Bendigo is brimming with beautiful architecture and treasured buildings. Here are just a few through the eyes of people who live and work in the historic city.
Di Selwood – Bendigo Property Plus: Sacred Heart Cathedral. I pass this a lot on my travels and it never ceases to grab my attention. The historical significance of the Cathedral cannot be dismissed but it is the aesthetics that I find pleasing - it is a magnificent sight and just a beautiful building. Lit up at night, it takes on a mystical quality that reminds me of childhood and fairytales.
Sue Opie – Luke Goggin Real Estate: The Shamrock Hotel stands majestically like a grand old lady in the centre of town, overlooking all that goes on in Bendigo. From its early days during the gold rush it has been witness to the evolution of Bendigo. Architecturally, it represents the grand old era which was the birth of Bendigo and wouldn’t you want to know what secrets it has in its walls?

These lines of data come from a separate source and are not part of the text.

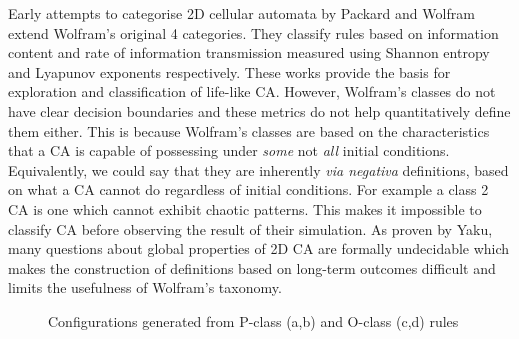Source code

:Early attempts to categorise 2D cellular automata by Packard and Wolfram\cite{packard1985two} extend Wolfram's original 4 categories. They classify rules based on information content and rate of information transmission measured using Shannon entropy and Lyapunov exponents respectively. These works provide the basis for exploration and classification of life-like CA. However, Wolfram's classes do not have clear decision boundaries and these metrics do not help quantitatively define them either. This is because Wolfram's classes are based on the characteristics that a CA is capable of possessing under \textit{some} not \textit{all} initial conditions. Equivalently, we could say that they are inherently \textit{via negativa} definitions, based on what a CA cannot do regardless of initial conditions.  For example a class 2 CA is one which cannot exhibit chaotic patterns. This makes it impossible to classify CA before observing the result of their simulation. As proven by Yaku\cite{yaku1973constructibility}, many questions about global properties of 2D CA are formally undecidable which makes the construction of definitions based on long-term outcomes difficult and limits the usefulness of Wolfram's taxonomy.

\begin{figure}[!h]
\centering
            \hfill
            \hfill
            \hfill
            \caption{Configurations generated from P-class (a,b) and O-class (c,d) rules \cite{adamatzky2006phenomenology}}
\label{fig:po-class}
\end{figure}

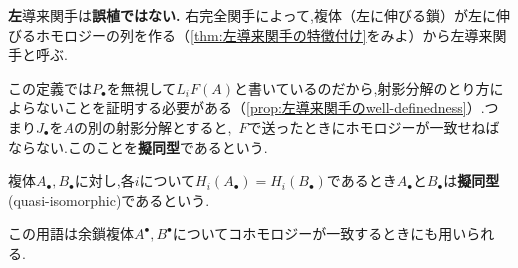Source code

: \textbf{左}導来関手は\textbf{誤植ではない.} 右完全関手によって,複体（左に伸びる鎖）が左に伸びるホモロジーの列を作る（\ref{thm:左導来関手の特徴付け}をみよ）から左導来関手と呼ぶ.

この定義では$P_\bullet$を無視して$L_i F(A)$と書いているのだから,射影分解のとり方によらないことを証明する必要がある（\ref{prop:左導来関手のwell-definedness}）.つまり$J_\bullet$を$A$の別の射影分解とすると,~$F$で送ったときにホモロジーが一致せねばならない.このことを\textbf{擬同型}であるという.

\begin{defi}[擬同型]
	複体$A_\bullet,B_\bullet$に対し,各$i$について$H_i(A_\bullet)=H_i(B_\bullet)$であるとき$A_\bullet$と$B_\bullet$は\textbf{擬同型}(quasi-isomorphic)であるという.
\end{defi}

この用語は余鎖複体$A^\bullet,B^\bullet$についてコホモロジーが一致するときにも用いられる.

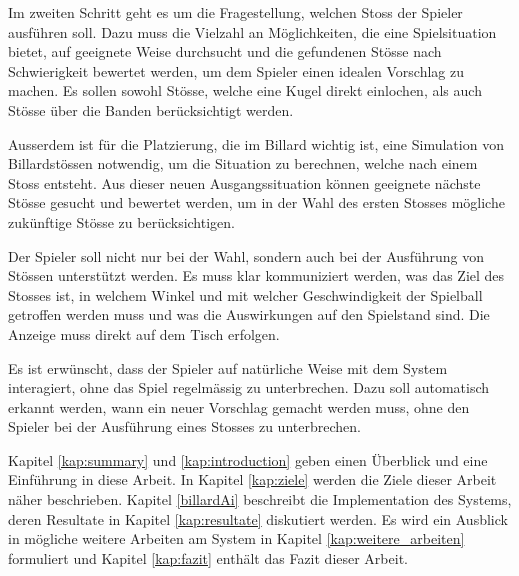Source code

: Im zweiten Schritt geht es um die Fragestellung, welchen Stoss der Spieler ausführen soll.
Dazu muss die Vielzahl an Möglichkeiten, die eine Spielsituation bietet, auf geeignete Weise durchsucht und die gefundenen
Stösse nach Schwierigkeit bewertet werden, um dem Spieler einen idealen Vorschlag zu machen.
Es sollen sowohl Stösse, welche eine Kugel direkt einlochen, als auch Stösse über die Banden berücksichtigt werden.

Ausserdem ist für die Platzierung, die im Billard wichtig ist, eine Simulation von Billardstössen notwendig,
um die Situation zu berechnen, welche nach einem Stoss entsteht.
Aus dieser neuen Ausgangssituation können geeignete nächste Stösse gesucht und bewertet werden, um in der Wahl des
ersten Stosses mögliche zukünftige Stösse zu berücksichtigen.

Der Spieler soll nicht nur bei der Wahl, sondern auch bei der Ausführung von Stössen unterstützt werden.
Es muss klar kommuniziert werden, was das Ziel des Stosses ist, in welchem Winkel und mit welcher Geschwindigkeit
der Spielball getroffen werden muss und was die Auswirkungen auf den Spielstand sind.
Die Anzeige muss direkt auf dem Tisch erfolgen.

Es ist erwünscht, dass der Spieler auf natürliche Weise mit dem System interagiert, ohne das Spiel regelmässig zu unterbrechen.
Dazu soll automatisch erkannt werden, wann ein neuer Vorschlag gemacht werden muss, ohne den Spieler bei der Ausführung
eines Stosses zu unterbrechen.

Kapitel \ref{kap:summary} und \ref{kap:introduction} geben einen Überblick und eine Einführung in diese Arbeit.
In Kapitel \ref{kap:ziele} werden die Ziele dieser Arbeit näher beschrieben.
Kapitel \ref{billardAi} beschreibt die Implementation des Systems, deren Resultate in Kapitel \ref{kap:resultate}
diskutiert werden.
Es wird ein Ausblick in mögliche weitere Arbeiten am System in Kapitel \ref{kap:weitere_arbeiten} formuliert und
Kapitel \ref{kap:fazit} enthält das Fazit dieser Arbeit.
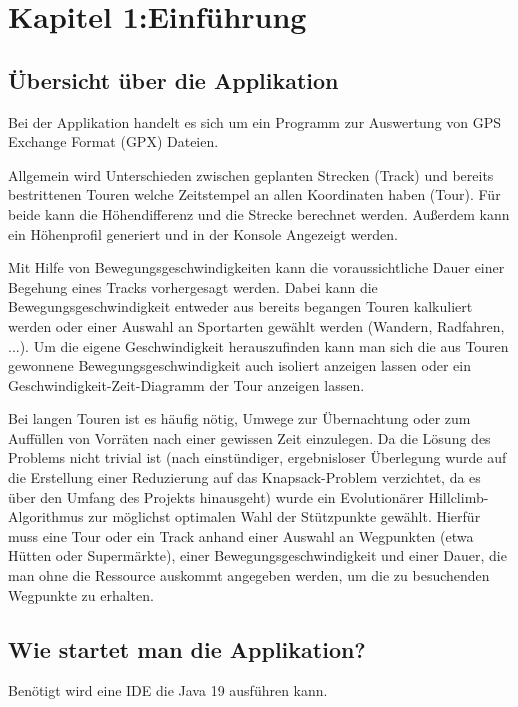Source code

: \section{Kapitel 1:Einführung}


\subsection{Übersicht über die Applikation}

Bei der Applikation handelt es sich um ein Programm zur Auswertung von GPS Exchange Format (GPX) Dateien.

Allgemein wird Unterschieden zwischen geplanten Strecken (Track) und bereits bestrittenen Touren welche Zeitstempel an allen Koordinaten haben (Tour).
Für beide kann die Höhendifferenz und die Strecke berechnet werden. Außerdem kann ein Höhenprofil generiert und in der Konsole Angezeigt werden. %

Mit Hilfe von Bewegungsgeschwindigkeiten kann die voraussichtliche Dauer einer Begehung eines Tracks vorhergesagt werden. Dabei kann die Bewegungsgeschwindigkeit entweder aus bereits begangen Touren kalkuliert werden oder einer Auswahl an Sportarten gewählt werden (Wandern, Radfahren, ...).
Um die eigene Geschwindigkeit herauszufinden kann man sich die aus Touren gewonnene Bewegungsgeschwindigkeit auch isoliert anzeigen lassen oder ein Geschwindigkeit-Zeit-Diagramm der Tour anzeigen lassen.

Bei langen Touren ist es häufig nötig, Umwege zur Übernachtung oder zum Auffüllen von Vorräten nach einer gewissen Zeit einzulegen. 
Da die Lösung des Problems nicht trivial ist (nach einstündiger, ergebnisloser Überlegung wurde auf die Erstellung einer Reduzierung auf das Knapsack-Problem verzichtet, da es über den Umfang des Projekts hinausgeht) wurde ein Evolutionärer Hillclimb-Algorithmus zur möglichst optimalen Wahl der Stützpunkte gewählt.
Hierfür muss eine Tour oder ein Track anhand einer Auswahl an Wegpunkten (etwa Hütten oder Supermärkte), einer Bewegungsgeschwindigkeit und einer Dauer, die man ohne die Ressource auskommt angegeben werden, um die zu besuchenden Wegpunkte zu erhalten.


\subsection{Wie startet man die Applikation?}

Benötigt wird eine IDE die Java 19 ausführen kann.\\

Greg Fathers - Priority1 Property: The refurbishment of the Beehive Building and the Mining Exchange is an exciting project. It features a wonderful story of the gold rush days, while being rebuilt as a business and retail centre suitable to be fitted out with modern electrical systems and décor. The conversion of some inner city shops to top floor accommodation is a trend following on from the Melbourne property scene.
Kathryn Mackenzie - Bendigo Tourism: The historic post office, now the Visitor Information Centre is a grand stately building, built in 1887 when the State Government recognised Bendigo as a major Victorian city. The building has a grand street frontage facing Pall Mall with a wonderful staircase, tall tower and clock that chimes quarters and hours. Inside are the ornately decorated ceilings, the intricately carved post office counters, the underground rooms and the large columns of granite and worn staircases tell a story of a different time and place.
Finn Vedelsby – Rocks on Rosalind: There are the obvious ones, like the Cathedral, Shamrock Hotel, Anne Caudle Centre and Fortuna Villa. I love the magnificent foundations and buildings around Viewpoint and up View Street that match and blend in with today’s busy lifestyle, which only become obvious when you take time to sit and look up.
Fiona Rooke – Robe: Chancery House was one of the very first buildings built in our beautiful city. In the 10 years I’ve worked downstairs in Robe, I’ve enjoyed listening to the tales of passersby, eavesdropping on both personal memories and historical content.
It once housed nurses being trained during the war, was an office to Sir John Quick, a signatory to the Australian Constitution, a florist and prior to Robe, a hairdressing salon.